▶ _What is being asked_: From the records, pick out and copy each line containing "mathematical".

▶ _Supplied information_:
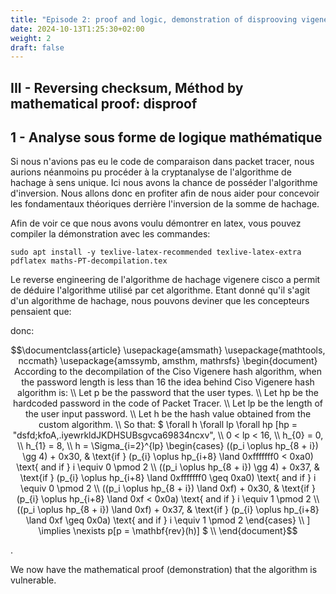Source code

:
 ```yaml
---
title: "Episode 2: proof and logic, demonstration of disprooving vigenere cisco maths"
date: 2024-10-13T1:25:30+02:00
weight: 2
draft: false
---
```


## III - Reversing checksum, Méthod by mathematical proof: disproof

## 1 - Analyse sous forme de logique mathématique

Si nous n'avions pas eu le code de comparaison dans packet tracer, nous aurions néanmoins pu procéder à la cryptanalyse de l'algorithme de hachage à sens unique. Ici nous avons la chance de posséder l'algorithme d'inversion. Nous allons donc en profiter afin de nous aider pour concevoir les fondamentaux théoriques derrière l'inversion de la somme de hachage.

Afin de voir ce que nous avons voulu démontrer en latex, vous pouvez compiler la démonstration avec les commandes:

```
sudo apt install -y texlive-latex-recommended texlive-latex-extra
pdflatex maths-PT-decompilation.tex
```

Le reverse engineering de l'algorithme de hachage vigenere cisco a permit de déduire l'algorithme utilisé par cet algorithme. Etant donné qu'il s'agit d'un algorithme de hachage, nous pouvons deviner que les concepteurs pensaient que:

donc:

```math
\documentclass{article}
\usepackage{amsmath}
\usepackage{mathtools, nccmath}
\usepackage{amssymb, amsthm, mathrsfs}
\begin{document}
According to the decompilation of the Ciso Vigenere hash algorithm, when the password length is less than 16 the idea behind Ciso Vigenere hash algorithm is: \\
Let p be the password that the user types. \\
Let hp be the hardcoded password in the code of Packet Tracer. \\
Let lp be the length of the user input password. \\
Let h be the hash value obtained from the custom algorithm. \\
So that:

$ \forall h \forall lp \forall hp [hp = "dsfd;kfoA,.iyewrkldJKDHSUBsgvca69834ncxv", \\
0 < lp < 16, \\
h_{0} = 0, \\
h_{1} = 8, \\
h = \Sigma_{i=2}^{lp}
\begin{cases}
    ((p_i \oplus hp_{8 + i}) \gg 4) + 0x30,                                   & \text{if } (p_{i} \oplus hp_{i+8} \land 0xfffffff0 < 0xa0)        \text{ and if } i \equiv 0 \pmod 2 \\
    ((p_i \oplus hp_{8 + i}) \gg 4) + 0x37,                                   & \text{if } (p_{i} \oplus hp_{i+8} \land 0xfffffff0 \geq 0xa0)     \text{ and if } i \equiv 0 \pmod 2 \\
    ((p_i \oplus hp_{8 + i}) \land 0xf) + 0x30,                               & \text{if } (p_{i} \oplus hp_{i+8} \land 0xf < 0x0a)               \text{ and if } i \equiv 1 \pmod 2 \\
    ((p_i \oplus hp_{8 + i}) \land 0xf) + 0x37,                               & \text{if } (p_{i} \oplus hp_{i+8} \land 0xf \geq 0x0a)            \text{ and if } i \equiv 1 \pmod 2
\end{cases} \\
] \implies \nexists p[p = \mathbf{rev}(h)] $ \\


\end{document}
```
.

We now have the mathematical proof (demonstration) that the algorithm is vulnerable.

▶ _Result for this exercise_:
## III - Reversing checksum, Méthod by mathematical proof: disproof
We now have the mathematical proof (demonstration) that the algorithm is vulnerable.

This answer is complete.